I wish you the absolute best. Please know we are here for you to vent, gripe, get mad, cry, whatever. We've been there and we understand and no one is going to judge you. We want to help anyway we can. Sending much love and hugs your way....

GW

iVillage Member
Registered: 06-17-2010

One more thing....while obsessing is normal, its draining and not good for you in any means. Your counselor should be able to help you with strategies to combat the obsessing.  One I used when I started thinking of it was to visualize a HUGE STOP SIGN and remind myself that it (the sex) was NOT going on now, that the things I was thikning of them doing may or may not have been correct and again to STOP.  Then get busy with anything that will divert your mind from it. We often visualize that the sex they had was so wonderful and fantastic and romantic when in fact, it more than likely wasn't. She was nuts and he had to have guilt and visions of you flashing through his head each and every time. Plus thinking he HAD to get away from this pyscho.  Not very romantic and erotic there, was it?

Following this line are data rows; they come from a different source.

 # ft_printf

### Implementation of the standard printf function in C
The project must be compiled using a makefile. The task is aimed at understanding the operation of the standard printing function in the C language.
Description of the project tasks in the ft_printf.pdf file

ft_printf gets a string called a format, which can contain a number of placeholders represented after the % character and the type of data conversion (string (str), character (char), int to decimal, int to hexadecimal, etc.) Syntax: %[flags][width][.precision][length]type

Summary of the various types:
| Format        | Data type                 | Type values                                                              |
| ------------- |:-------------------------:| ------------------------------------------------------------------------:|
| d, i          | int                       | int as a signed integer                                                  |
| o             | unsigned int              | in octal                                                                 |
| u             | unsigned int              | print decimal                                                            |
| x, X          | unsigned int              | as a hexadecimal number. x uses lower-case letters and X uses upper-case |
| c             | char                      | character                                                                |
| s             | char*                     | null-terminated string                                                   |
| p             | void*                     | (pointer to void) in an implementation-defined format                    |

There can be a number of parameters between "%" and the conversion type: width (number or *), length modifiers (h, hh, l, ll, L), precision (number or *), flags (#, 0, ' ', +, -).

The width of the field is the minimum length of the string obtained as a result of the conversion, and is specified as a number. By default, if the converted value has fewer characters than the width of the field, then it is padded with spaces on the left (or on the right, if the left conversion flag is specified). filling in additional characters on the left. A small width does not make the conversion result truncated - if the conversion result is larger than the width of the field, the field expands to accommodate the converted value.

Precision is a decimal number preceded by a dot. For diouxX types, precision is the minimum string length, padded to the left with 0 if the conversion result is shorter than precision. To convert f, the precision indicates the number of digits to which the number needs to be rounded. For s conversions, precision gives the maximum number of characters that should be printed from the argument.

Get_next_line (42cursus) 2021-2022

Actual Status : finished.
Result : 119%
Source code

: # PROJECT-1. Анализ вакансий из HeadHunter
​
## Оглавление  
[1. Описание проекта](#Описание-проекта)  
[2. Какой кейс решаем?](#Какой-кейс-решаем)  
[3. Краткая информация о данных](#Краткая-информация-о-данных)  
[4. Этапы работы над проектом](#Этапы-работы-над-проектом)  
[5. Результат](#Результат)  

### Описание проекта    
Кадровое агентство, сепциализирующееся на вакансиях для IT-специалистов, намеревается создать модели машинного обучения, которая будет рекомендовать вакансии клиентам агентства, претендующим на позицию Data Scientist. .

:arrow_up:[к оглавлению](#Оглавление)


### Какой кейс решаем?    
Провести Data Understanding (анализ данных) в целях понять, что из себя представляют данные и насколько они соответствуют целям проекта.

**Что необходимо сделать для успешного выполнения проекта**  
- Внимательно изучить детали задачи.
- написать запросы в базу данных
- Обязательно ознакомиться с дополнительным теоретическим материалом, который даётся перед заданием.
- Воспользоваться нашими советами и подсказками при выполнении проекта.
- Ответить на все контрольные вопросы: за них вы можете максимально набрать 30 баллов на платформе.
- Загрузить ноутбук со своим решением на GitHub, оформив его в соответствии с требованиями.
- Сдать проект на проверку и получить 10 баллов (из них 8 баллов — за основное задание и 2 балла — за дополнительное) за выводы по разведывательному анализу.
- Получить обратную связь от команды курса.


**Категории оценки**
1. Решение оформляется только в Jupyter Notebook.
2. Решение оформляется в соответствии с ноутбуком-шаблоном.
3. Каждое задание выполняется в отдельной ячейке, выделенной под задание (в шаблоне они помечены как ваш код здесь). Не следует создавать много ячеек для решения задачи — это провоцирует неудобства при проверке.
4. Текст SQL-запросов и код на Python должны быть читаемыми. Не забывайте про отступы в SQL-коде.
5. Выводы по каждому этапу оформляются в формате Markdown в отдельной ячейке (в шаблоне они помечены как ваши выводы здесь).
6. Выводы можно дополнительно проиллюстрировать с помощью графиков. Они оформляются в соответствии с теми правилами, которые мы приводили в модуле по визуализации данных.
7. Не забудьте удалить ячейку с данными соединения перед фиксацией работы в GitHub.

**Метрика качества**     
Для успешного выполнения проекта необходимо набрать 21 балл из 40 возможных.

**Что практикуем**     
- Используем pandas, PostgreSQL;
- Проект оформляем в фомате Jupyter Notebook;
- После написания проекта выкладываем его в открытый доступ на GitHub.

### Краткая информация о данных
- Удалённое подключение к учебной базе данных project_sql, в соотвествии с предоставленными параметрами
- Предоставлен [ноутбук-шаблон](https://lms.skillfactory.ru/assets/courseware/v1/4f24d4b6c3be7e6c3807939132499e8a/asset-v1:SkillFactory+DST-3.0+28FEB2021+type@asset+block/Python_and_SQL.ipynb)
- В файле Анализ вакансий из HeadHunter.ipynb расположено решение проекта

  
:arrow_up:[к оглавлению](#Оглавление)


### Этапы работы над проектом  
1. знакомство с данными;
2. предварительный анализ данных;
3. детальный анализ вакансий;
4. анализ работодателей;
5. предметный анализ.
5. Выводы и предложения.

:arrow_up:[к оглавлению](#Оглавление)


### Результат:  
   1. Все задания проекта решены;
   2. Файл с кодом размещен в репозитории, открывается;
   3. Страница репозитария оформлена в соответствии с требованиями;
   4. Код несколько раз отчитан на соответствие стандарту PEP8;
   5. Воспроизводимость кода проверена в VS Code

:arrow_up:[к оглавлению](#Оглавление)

Again, meds can help with the pictures that play over and over in your mind, which are cased by the trauma you've been through. Plus help you cope, sleep, laugh and put things in persceptive. Work with your dr to find one that will work with you. Having kids to take care of like you, I couldn't take something that would knock me out and honestly, so many ppl think they will when in fact, your dr will find one that won't do that. Tell him or her your situation, that you have kids to take care of, etc. and he/she will have the expertise to prescribe one that will work for you.